Homily: Thirtieth Sunday of the Year B

The crowd wants Bartimaeus to shut up, but he refuses and shouts out all the more insistently, “Son of David, have pity on me!” My sisters and brothers, Bartimaeus may be blind, but he has clear insight - for he calls Jesus, Son of David, thus acknowledging Jesus’ royal lineage, and he knows what he wants, as he shouts out his confidence in the One he is sure can heal him.

Truth is Bartimaeus had grown accustomed to the sidelines, accustomed to ridicule; being shunned and looked upon with pity and derision. His blindness, after all, revealed that he or a member of his family had done something really bad. Sickness, deafness, blindness were after all, the direct consequence of sin; everybody knew that; all decent Jews in Jesus’ day believed it. It had to be someone’s fault. Bartimaeus is trapped. Case closed. Dead end.
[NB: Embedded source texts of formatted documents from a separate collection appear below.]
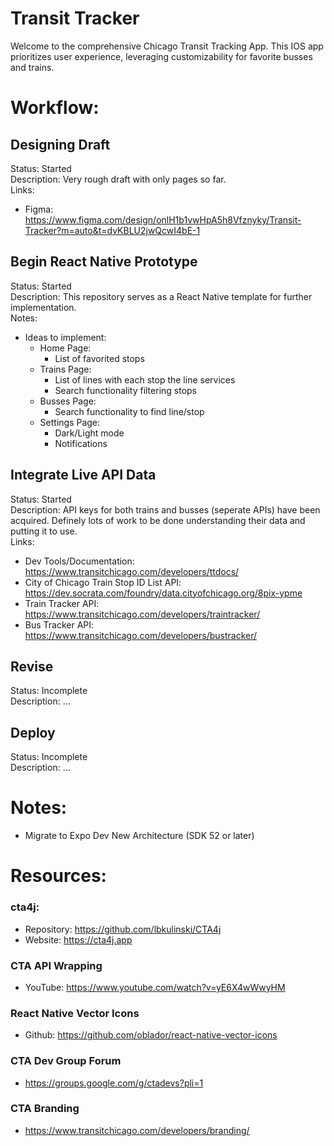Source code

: # Transit Tracker
Welcome to the comprehensive Chicago Transit Tracking App. This IOS app prioritizes user experience, leveraging customizability for favorite busses and trains.

# Workflow:
## Designing Draft
Status: Started  
Description: Very rough draft with only pages so far.  
Links:  
- Figma: https://www.figma.com/design/onlH1b1vwHpA5h8Vfznyky/Transit-Tracker?m=auto&t=dvKBLU2jwQcwI4bE-1

## Begin React Native Prototype
Status: Started  
Description: This repository serves as a React Native template for further implementation.  
Notes:  
- Ideas to implement:
    - Home Page:
        - List of favorited stops
    - Trains Page:
        - List of lines with each stop the line services
        - Search functionality filtering stops
    - Busses Page:
        - Search functionality to find line/stop
    - Settings Page:
        - Dark/Light mode
        - Notifications

## Integrate Live API Data
Status: Started  
Description: API keys for both trains and busses (seperate APIs) have been acquired. Definely lots of work to be done understanding their data and putting it to use.  
Links:  
- Dev Tools/Documentation: https://www.transitchicago.com/developers/ttdocs/
- City of Chicago Train Stop ID List API: https://dev.socrata.com/foundry/data.cityofchicago.org/8pix-ypme
- Train Tracker API: https://www.transitchicago.com/developers/traintracker/
- Bus Tracker API: https://www.transitchicago.com/developers/bustracker/

## Revise
Status: Incomplete  
Description: ...  

## Deploy
Status: Incomplete  
Description: ...  

# Notes:
- Migrate to Expo Dev New Architecture (SDK 52 or later)

# Resources:
### cta4j:
- Repository: https://github.com/lbkulinski/CTA4j 
- Website: https://cta4j.app

### CTA API Wrapping
- YouTube: https://www.youtube.com/watch?v=yE6X4wWwyHM

### React Native Vector Icons
- Github: https://github.com/oblador/react-native-vector-icons

### CTA Dev Group Forum
- https://groups.google.com/g/ctadevs?pli=1

### CTA Branding
- https://www.transitchicago.com/developers/branding/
But today Jesus, Son of David has come to break the barrier with his mercy. 

For Jesus is magnetized by the urgency of Bartimaeus’ pleading; he draws near, and with great authority and majesty he stands still and commands that the blind man be brought to him. Bartimaeus the blind immediately throws off his cloak, for he is eager to leave his old life behind. And he rushes toward the Lord, probably stumbling, his hands feeling the air. And then almost comically Jesus asks him, “What do you want me to do for you?” Why else would this man be crying out to you, Lord? Jesus wants to hear Bartimaeus speak his desire. And so two desires meet. For Jesus has been longing to encounter Bartimaeus. He always makes the first move. 
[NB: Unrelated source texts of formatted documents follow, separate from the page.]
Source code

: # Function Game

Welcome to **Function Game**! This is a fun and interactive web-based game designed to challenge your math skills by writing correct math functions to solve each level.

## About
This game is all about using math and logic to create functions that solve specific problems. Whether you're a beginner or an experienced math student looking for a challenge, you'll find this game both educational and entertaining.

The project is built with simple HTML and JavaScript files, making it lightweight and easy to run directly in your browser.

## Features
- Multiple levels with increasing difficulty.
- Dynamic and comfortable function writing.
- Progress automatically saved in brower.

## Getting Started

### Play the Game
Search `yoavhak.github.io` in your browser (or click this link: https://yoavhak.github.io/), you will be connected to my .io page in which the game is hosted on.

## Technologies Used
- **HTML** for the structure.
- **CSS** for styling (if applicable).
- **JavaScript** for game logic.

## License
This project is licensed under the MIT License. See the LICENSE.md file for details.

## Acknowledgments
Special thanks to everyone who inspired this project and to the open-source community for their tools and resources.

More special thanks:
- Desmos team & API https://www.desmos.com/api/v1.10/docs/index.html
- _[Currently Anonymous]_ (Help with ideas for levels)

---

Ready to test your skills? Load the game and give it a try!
“Master, I want to see,” says Bartimaeus. And immediately his eyes are opened. Then and there, all of Bartimaeus’ expectations are surpassed beyond all telling. A seemingly generic desire to see becomes, through Jesus’ desire to heal and console, a great epiphany. For Bartimaeus’ first sight is the blessed face of Jesus. Bartimaeus sees the Beauty of God there before him. “How truly blessed are your eyes, O Bartimaeus, because they see.  Truly, many prophets and righteous people for ages upon ages have longed to see what you are seeing but did not see it.” And having asked only to see, even better, Bartimaeus sees that he is seen, he sees that he is seen, looked upon with love by the Lord Jesus. And the beauty of this vision, the ecstasy of the encounter transform him.  


For the Promised One of God is present. God’s reign of compassion has begun. The healing of this once blind man signals God’s open welcome to all the sick and the marginalized and the inauguration of the kingdom. The people, this one man, who walked in darkness for far too long have at last seen a great Light. And so this once-blind beggar will now follow Jesus on the way; this is ultimately the way to Jerusalem where Jesus will be tortured and crucified. And it seems Bartimaeus wants nothing more.
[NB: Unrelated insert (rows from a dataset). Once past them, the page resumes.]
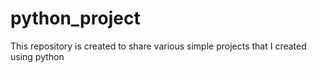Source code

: # python_project
This repository is created to share various simple projects that I created using python
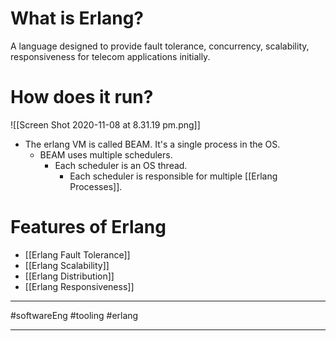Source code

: # What is Erlang?
A language designed to provide fault tolerance, concurrency, scalability, responsiveness for telecom applications initially. 

# How does it run?
![[Screen Shot 2020-11-08 at 8.31.19 pm.png]]
- The erlang VM is called BEAM. It's a single process in the OS. 
	- BEAM uses multiple schedulers.
		- Each scheduler is an OS thread.
			- Each scheduler is responsible for multiple [[Erlang Processes]].

# Features of Erlang
- [[Erlang Fault Tolerance]]
- [[Erlang Scalability]]
- [[Erlang Distribution]]
- [[Erlang Responsiveness]]

---

#softwareEng #tooling #erlang

___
As Jesus himself declares to Bartimaeus this morning, “Your faith has saved you.” Our faith will save us too, faith articulated in desire, urgently expressed. For our need, our poverty make Christ Jesus happy, not because he wants us to feel bad, but because they will allow him to save us. The admission of our need is an act of faith in him whose delight is to give himself away to us. Like Bartimaeus we are often so blind. For which one of us sees enough, sees clearly enough? 

We need faith to see and notice more and more the thinness of reality – thinness for that the Lord always here, drawing near, his beauty hidden behind and within ordinariness. Jesus has come to search for us endlessly. Eternity is always interrupting. And ordinary things - the beauty, the sorrow in human experience and in all of creation - beckon us to draw near to him, who is constantly seeking opportunities to engage us. For from “the very beginning God's intent was nothing other than this world,” a world that he longs to heal, transform and sanctify more and more. 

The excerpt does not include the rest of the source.